## Given information
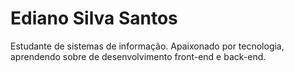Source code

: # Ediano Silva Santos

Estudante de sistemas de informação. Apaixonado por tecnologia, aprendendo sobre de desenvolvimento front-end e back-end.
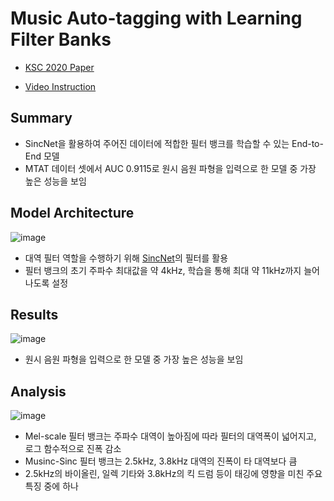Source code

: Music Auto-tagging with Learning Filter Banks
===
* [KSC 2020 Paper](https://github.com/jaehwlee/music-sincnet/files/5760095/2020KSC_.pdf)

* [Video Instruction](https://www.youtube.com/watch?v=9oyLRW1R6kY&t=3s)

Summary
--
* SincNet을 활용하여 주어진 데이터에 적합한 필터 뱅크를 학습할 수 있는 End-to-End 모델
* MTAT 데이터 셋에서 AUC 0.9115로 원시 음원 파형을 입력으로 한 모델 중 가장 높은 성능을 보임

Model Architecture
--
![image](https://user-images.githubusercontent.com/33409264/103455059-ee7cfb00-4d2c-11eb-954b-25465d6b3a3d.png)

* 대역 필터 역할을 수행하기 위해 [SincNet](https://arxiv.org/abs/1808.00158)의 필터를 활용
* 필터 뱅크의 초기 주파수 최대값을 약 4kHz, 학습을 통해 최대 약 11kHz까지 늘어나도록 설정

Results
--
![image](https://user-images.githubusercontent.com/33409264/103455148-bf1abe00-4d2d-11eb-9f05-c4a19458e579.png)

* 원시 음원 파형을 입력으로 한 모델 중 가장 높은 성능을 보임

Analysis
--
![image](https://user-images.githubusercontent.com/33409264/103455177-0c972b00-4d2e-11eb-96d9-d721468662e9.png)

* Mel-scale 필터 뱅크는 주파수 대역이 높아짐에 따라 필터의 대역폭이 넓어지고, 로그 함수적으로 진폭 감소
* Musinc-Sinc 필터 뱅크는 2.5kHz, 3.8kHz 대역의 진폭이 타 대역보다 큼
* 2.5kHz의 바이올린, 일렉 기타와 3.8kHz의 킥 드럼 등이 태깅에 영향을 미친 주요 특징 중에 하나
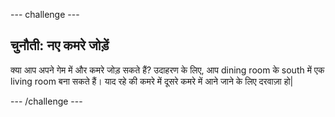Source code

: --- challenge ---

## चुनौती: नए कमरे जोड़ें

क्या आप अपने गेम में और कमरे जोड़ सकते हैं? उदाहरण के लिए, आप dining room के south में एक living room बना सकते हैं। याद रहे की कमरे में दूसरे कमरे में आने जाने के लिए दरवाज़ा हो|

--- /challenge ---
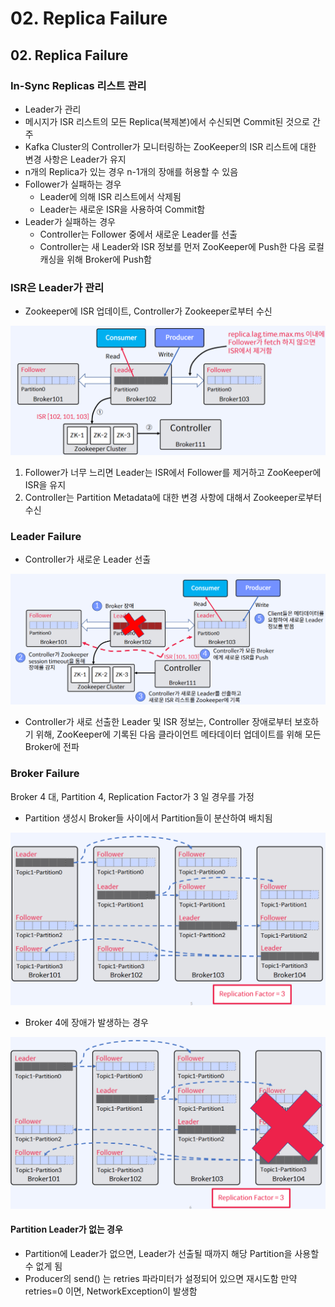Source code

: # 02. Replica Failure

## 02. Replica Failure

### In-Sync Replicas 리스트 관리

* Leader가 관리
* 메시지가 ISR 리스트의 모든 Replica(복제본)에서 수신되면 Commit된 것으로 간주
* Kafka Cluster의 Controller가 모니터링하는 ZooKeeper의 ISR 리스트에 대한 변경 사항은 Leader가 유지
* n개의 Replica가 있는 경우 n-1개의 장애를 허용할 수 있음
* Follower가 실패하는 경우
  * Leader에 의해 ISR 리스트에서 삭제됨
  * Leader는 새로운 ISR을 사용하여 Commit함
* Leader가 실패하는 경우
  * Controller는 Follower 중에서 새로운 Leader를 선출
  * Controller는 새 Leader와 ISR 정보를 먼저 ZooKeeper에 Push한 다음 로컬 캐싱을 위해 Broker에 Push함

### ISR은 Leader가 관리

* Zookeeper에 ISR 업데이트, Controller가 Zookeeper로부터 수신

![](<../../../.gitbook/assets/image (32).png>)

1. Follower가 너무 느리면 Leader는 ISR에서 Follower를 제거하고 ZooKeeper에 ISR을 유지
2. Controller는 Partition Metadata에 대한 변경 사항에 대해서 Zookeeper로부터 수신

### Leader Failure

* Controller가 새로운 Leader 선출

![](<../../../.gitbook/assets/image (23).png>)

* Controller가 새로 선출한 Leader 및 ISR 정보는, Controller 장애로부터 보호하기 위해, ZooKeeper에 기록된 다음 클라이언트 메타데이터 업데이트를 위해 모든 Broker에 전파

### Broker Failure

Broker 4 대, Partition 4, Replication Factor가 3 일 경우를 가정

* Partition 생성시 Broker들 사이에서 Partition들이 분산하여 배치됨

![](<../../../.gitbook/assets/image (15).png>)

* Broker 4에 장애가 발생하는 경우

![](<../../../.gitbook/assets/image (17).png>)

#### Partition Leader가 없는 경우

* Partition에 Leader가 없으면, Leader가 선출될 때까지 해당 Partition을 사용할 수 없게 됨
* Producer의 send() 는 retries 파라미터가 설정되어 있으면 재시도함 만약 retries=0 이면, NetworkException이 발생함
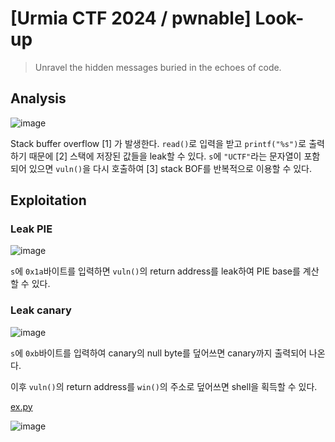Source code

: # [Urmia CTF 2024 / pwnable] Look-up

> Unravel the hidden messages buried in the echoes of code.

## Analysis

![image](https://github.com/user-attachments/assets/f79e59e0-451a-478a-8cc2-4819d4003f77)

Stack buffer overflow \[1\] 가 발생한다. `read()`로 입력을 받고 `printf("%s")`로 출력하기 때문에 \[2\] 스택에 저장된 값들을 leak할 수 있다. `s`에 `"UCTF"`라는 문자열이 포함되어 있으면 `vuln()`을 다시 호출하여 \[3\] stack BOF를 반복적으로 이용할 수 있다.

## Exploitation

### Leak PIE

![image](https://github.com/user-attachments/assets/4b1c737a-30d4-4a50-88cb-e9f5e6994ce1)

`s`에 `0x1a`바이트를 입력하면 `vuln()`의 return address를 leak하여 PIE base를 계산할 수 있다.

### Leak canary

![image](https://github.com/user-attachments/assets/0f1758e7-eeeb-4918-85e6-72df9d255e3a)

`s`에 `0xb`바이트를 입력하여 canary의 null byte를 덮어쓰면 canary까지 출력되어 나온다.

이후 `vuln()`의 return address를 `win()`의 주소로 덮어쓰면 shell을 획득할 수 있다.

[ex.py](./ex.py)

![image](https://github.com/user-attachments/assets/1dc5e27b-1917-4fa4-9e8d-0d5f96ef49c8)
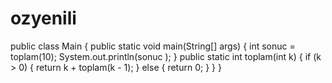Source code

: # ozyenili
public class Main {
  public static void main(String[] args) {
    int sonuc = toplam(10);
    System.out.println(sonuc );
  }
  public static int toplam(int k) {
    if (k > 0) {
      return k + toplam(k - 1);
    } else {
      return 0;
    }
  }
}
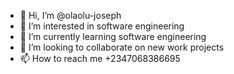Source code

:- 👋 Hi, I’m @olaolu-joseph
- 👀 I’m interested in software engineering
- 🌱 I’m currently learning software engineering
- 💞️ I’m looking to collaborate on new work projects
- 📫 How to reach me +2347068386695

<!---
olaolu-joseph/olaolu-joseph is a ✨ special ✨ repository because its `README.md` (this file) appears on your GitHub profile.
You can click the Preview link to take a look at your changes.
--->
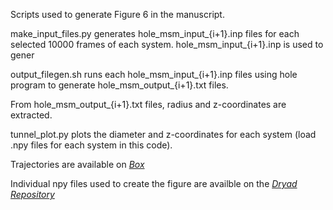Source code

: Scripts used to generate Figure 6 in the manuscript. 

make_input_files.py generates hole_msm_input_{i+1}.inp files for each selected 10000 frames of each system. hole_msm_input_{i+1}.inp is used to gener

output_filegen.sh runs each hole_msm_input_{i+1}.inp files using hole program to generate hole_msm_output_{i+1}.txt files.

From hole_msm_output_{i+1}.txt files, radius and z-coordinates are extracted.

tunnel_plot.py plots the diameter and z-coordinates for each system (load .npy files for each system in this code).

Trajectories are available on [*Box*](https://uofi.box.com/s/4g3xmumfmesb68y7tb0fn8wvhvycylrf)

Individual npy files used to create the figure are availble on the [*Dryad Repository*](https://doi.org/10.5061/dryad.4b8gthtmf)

## Task instructions
Whenever a line above has the word "gitbook" in it, copy that line.

## Task solution
![](<../../../.gitbook/assets/image (32).png>)
![](<../../../.gitbook/assets/image (23).png>)
![](<../../../.gitbook/assets/image (15).png>)
![](<../../../.gitbook/assets/image (17).png>)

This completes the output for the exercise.